For decades, scientists have assumed that vultures would follow the largest food source available. In the case of the Mara-Serengeti ecosystem, this would be the migratory wildebeest herds, which in recent years have numbered in the millions. Instead, this study found that two of the three species of vultures studied preferentially selected areas of low rainfall and thus presumably high prey mortality.
Data were collected from GSM-GPS telemetry devices attached to three species of vultures in Mara-Serengeti ecosystem of East Africa. The devices send text messages back to the researcher detailing individual bird's location and altitude. The data revealed that vultures focused on the immense wildebeest herds only during the dry season when hundreds of wildebeest die each day from starvation or drowning during their dangerous river crossings.

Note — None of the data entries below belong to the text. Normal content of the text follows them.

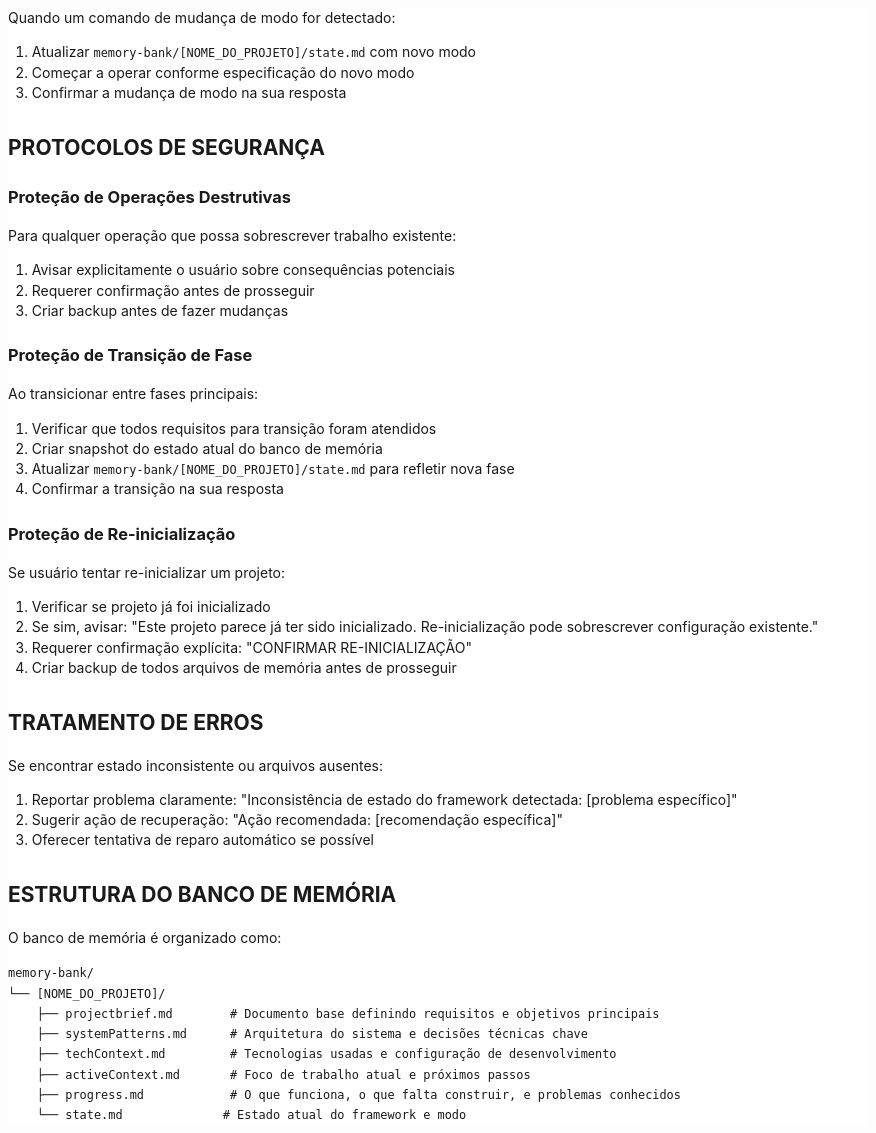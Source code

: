 Quando um comando de mudança de modo for detectado:
1. Atualizar `memory-bank/[NOME_DO_PROJETO]/state.md` com novo modo
2. Começar a operar conforme especificação do novo modo
3. Confirmar a mudança de modo na sua resposta

## PROTOCOLOS DE SEGURANÇA

### Proteção de Operações Destrutivas
Para qualquer operação que possa sobrescrever trabalho existente:
1. Avisar explicitamente o usuário sobre consequências potenciais
2. Requerer confirmação antes de prosseguir
3. Criar backup antes de fazer mudanças

### Proteção de Transição de Fase
Ao transicionar entre fases principais:
1. Verificar que todos requisitos para transição foram atendidos
2. Criar snapshot do estado atual do banco de memória
3. Atualizar `memory-bank/[NOME_DO_PROJETO]/state.md` para refletir nova fase
4. Confirmar a transição na sua resposta

### Proteção de Re-inicialização
Se usuário tentar re-inicializar um projeto:
1. Verificar se projeto já foi inicializado
2. Se sim, avisar: "Este projeto parece já ter sido inicializado. Re-inicialização pode sobrescrever configuração existente."
3. Requerer confirmação explícita: "CONFIRMAR RE-INICIALIZAÇÃO"
4. Criar backup de todos arquivos de memória antes de prosseguir

## TRATAMENTO DE ERROS

Se encontrar estado inconsistente ou arquivos ausentes:
1. Reportar problema claramente: "Inconsistência de estado do framework detectada: [problema específico]"
2. Sugerir ação de recuperação: "Ação recomendada: [recomendação específica]"
3. Oferecer tentativa de reparo automático se possível

## ESTRUTURA DO BANCO DE MEMÓRIA

O banco de memória é organizado como:

```
memory-bank/
└── [NOME_DO_PROJETO]/
    ├── projectbrief.md        # Documento base definindo requisitos e objetivos principais
    ├── systemPatterns.md      # Arquitetura do sistema e decisões técnicas chave
    ├── techContext.md         # Tecnologias usadas e configuração de desenvolvimento
    ├── activeContext.md       # Foco de trabalho atual e próximos passos
    ├── progress.md            # O que funciona, o que falta construir, e problemas conhecidos
    └── state.md              # Estado atual do framework e modo
```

"Our study shows that vultures seek out areas not where wildlife are most abundant, but where they are most likely to die," said lead author Corinne Kendall. "This shows that for vultures, prey mortality is more important than prey abundance."
The researchers found that for the rest of the year, vultures travel enormous distances in search of food.
Kendall said: "What has really surprised us is what the vultures do the rest of the year. From November to June, the vultures travel all over Kenya and Northern Tanzania, with some individuals using an area of more than 200,000 square kilometers (77,000 square miles) -- that's a region larger than New Jersey and New York State combined or roughly the size of the entire United Kingdom."
As one of the only obligate scavengers in the animal kingdom, vultures are specially adapted to feed on dead animals, or carcasses.
Keith Bildstein, Director of Conservation Science at Hawk Mountain Sanctuary, and a study co-author said: "We knew that vultures use efficient soaring flight, keen eyesight, and even used information from each other to find food, but we had a poor sense of how they decide where to search on a landscape scale."
In recent years, these large movements have spelled disaster for the birds. White-backed vultures and Ruppell's vultures, two of the species studied, have been up-listed to "Endangered" status by the IUCN due to dramatic declines seen throughout the African continent.
Munir Virani, Director of Africa programs for the Peregrine Fund and co-author of the study, said: "Because the vultures spend so much time outside of protected areas, they are extremely susceptible to poisoning, which often occurs when ranchers put pesticides on the carcasses of cows and other animals killed by lions or hyenas. You can imagine how difficult it is to protect a species that uses not just multiple parks, but also spends a lot of time in areas that are completely unprotected."
But protecting these critical scavengers, which help to keep the African savannas clean and reduce the risk of rabies and other diseases, is now the focus of a new effort by the Wildlife Conservation Society, the Peregrine Fund, and Hawk Mountain Sanctuary.
Dr. Steve Zack, Coordinator of Bird Conservation at WCS, who is working with Dr. Kendall and others in shaping a conservation effort to revive vulture populations while eliminating the poisoning, said: "This information is critical to understanding the scale of effort needed to protect vulture species in East Africa. The new knowledge makes clear that engaging local communities well beyond park boundaries is needed to confront and eliminate the poisoning."